For best results, imagine it's 1999.

  • Go back to tables for layout (or preferably - don't attempt any complex layout)
  • Be afraid of background images (they break in Outlook 2007 and Gmail).
  • The style-tag-in-the-body thing is because Hotmail used to accept it that way - I'm pretty sure they strip it out now though. Use inline styles with the style attribute if you must use CSS.
  • Forget entirely about float
  • Remember your images will probably be blocked - use background and text colour to your advantage - make sure there is some readable text with images disabled
  • Be very careful with links, be especially wary of anything that looks like a URL in the link text - you will anger 'phishing' filters (eg <a href="http://domain.tld">www.someotherdomain.tld</a> is bad)
  • Remember that the "fold" on webmail clients tends to be extremely high up the page (on a 1024x768 screen, most interfaces won't show more than a hundred pixels or so) - get your identity stuff in right at the top so the recipient knows who you are.
  • Recent version of outlook have a "portrait" preview pane which is significantly narrower than you may be expecting - be very wary of fixed-width layouts, if you must use them, make them as narrow as you can.
  • Don't even think about flash, Javascript, SVG, canvas, or anything like that.
  • Test, a lot.

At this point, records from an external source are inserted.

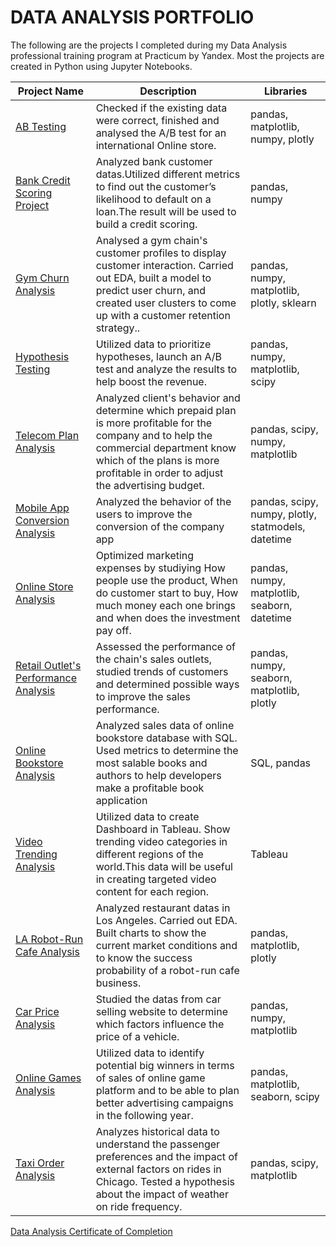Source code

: # DATA ANALYSIS PORTFOLIO
The following are the projects I completed during my Data Analysis professional training program at Practicum by Yandex. Most the projects are created in Python using Jupyter Notebooks.

| Project Name | Description | Libraries |
| --- | --- | --- |
| [AB Testing](https://github.com/MfFischer/Data-Analysis-projects/blob/main/AB%20testing%20.ipynb) | Checked if the existing data were correct, finished  and analysed the A/B test for an international Online store.  | pandas, matplotlib, numpy, plotly 
| [Bank Credit Scoring Project](https://github.com/MfFischer/Data-Analysis-projects/blob/main/Bank%20credit%20scoring%20project%20.new.ipynb) | Analyzed bank customer datas.Utilized different metrics to find out the customer’s likelihood to default on a loan.The result will be used to build a credit scoring. | pandas, numpy
| [Gym Churn Analysis](https://github.com/MfFischer/Data-Analysis-projects/blob/main/Gym%20churn%20(machine%20learning).ipynb) | Analysed a gym chain's customer profiles to display customer interaction. Carried out EDA, built a model to predict user churn, and created user clusters to come up with a customer retention strategy.. | pandas, numpy, matplotlib, plotly, sklearn
| [Hypothesis Testing](https://github.com/MfFischer/Data-Analysis-projects/blob/main/Hypothesis%20testing.ipynb)| Utilized data to prioritize hypotheses, launch an A/B test and analyze the results to help boost the revenue. | pandas, numpy, matplotlib, scipy
| [Telecom Plan Analysis](https://github.com/MfFischer/Data-Analysis-projects/blob/main/Megaline%20telco%20analysis%20new.ipynb) | Analyzed client's behavior and determine which prepaid plan is more profitable for the company and to help the commercial department  know which of the plans is more profitable in order to adjust the advertising budget. | pandas, scipy, numpy, matplotlib
| [Mobile App Conversion Analysis](https://github.com/MfFischer/Data-Analysis-projects/blob/main/Mobile%20App%20conversion%20study.ipynb) | Analyzed the behavior of the users to improve the conversion of the company app | pandas, scipy, numpy, plotly, statmodels, datetime
| [Online Store Analysis](https://github.com/MfFischer/Data-Analysis-projects/blob/main/Online%20Business%20Analysis.ipynb) | Optimized marketing expenses by studiying How people use the product, When do customer start to buy, How much money each one brings and when does the investment pay off. | pandas, numpy, matplotlib, seaborn, datetime
| [Retail Outlet's Performance Analysis](https://github.com/MfFischer/Data-Analysis-projects/blob/main/Retail%20outlets%20performance%20analysis.ipynb) | Assessed the performance of the chain's sales outlets, studied trends of customers and determined possible ways to improve the sales performance. | pandas, numpy, seaborn, matplotlib, plotly
| [Online Bookstore Analysis](https://github.com/MfFischer/Data-Analysis-projects/blob/main/SQL_online%20bookstore.ipynb) | Analyzed sales data of online bookstore database with SQL. Used metrics to determine the most salable books and authors to help developers make a profitable book application | SQL, pandas
| [Video Trending Analysis](https://github.com/MfFischer/Data-Analysis-projects/blob/main/Tableau%20dashboard.pdf) | Utilized data to create Dashboard in Tableau. Show trending video categories in different regions of the world.This data will be useful in creating targeted video content for each region. | Tableau
| [LA Robot-Run Cafe Analysis](https://github.com/MfFischer/Data-Analysis-projects/blob/main/Telling%20story%20using%20data.ipynb) | Analyzed restaurant datas in Los Angeles. Carried out EDA. Built charts to show the current market conditions and to know the success probability of a robot-run cafe business. | pandas, matplotlib, plotly
| [Car Price Analysis](https://github.com/MfFischer/Data-Analysis-projects/blob/main/car%20selling%20website%20analysis%20new.ipynb) | Studied the datas from car selling website to determine which factors influence the price of a vehicle. | pandas, numpy, matplotlib
| [Online Games Analysis](https://github.com/MfFischer/Data-Analysis-projects/blob/main/online%20games%20analysis%20new.ipynb) | Utilized data to identify potential big winners in terms of sales of online game platform and to be able to plan better advertising campaigns in the following year. | pandas, matplotlib, seaborn, scipy
| [Taxi Order Analysis](https://github.com/MfFischer/Data-Analysis-projects/blob/main/taxi%20companx%20analysis%20new.ipynb) | Analyzes historical data to understand the passenger preferences and the impact of external factors on rides in Chicago. Tested a hypothesis about the impact of weather on ride frequency. | pandas, scipy, matplotlib

[Data Analysis Certificate of Completion](https://drive.google.com/file/d/17GKjoiTbHhK_JM2M1LCx1HeWJxgZ5VJv/view?usp=sharing)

Make sure you test in a recent Outlook (things have changed a lot! It now uses Word as its HTML rendering engine, and it's crippled: Word 2007 HTML/CSS support). Gmail is pretty finicky also. Surprisingly Yahoo's webmail is extremely good, with nice CSS support.

Good luck ;)

Update to answer further questions:

Don't use more than two levels of nesting in tables

I believe this is an older guideline pertaining to Lotus Notes. Nested tables should be okay, but really, if you have a layout that's complicated enough to need them, you're probably going to have trouble anyway. Keep your layout simple.

Be careful of nesting background images in cells/tables

This may be related to the above, and the same applies, if you're getting that complicated then you will have problems. Recent versions of Outlook don't support background images at all, so you'd be best advised to forget about them entirely.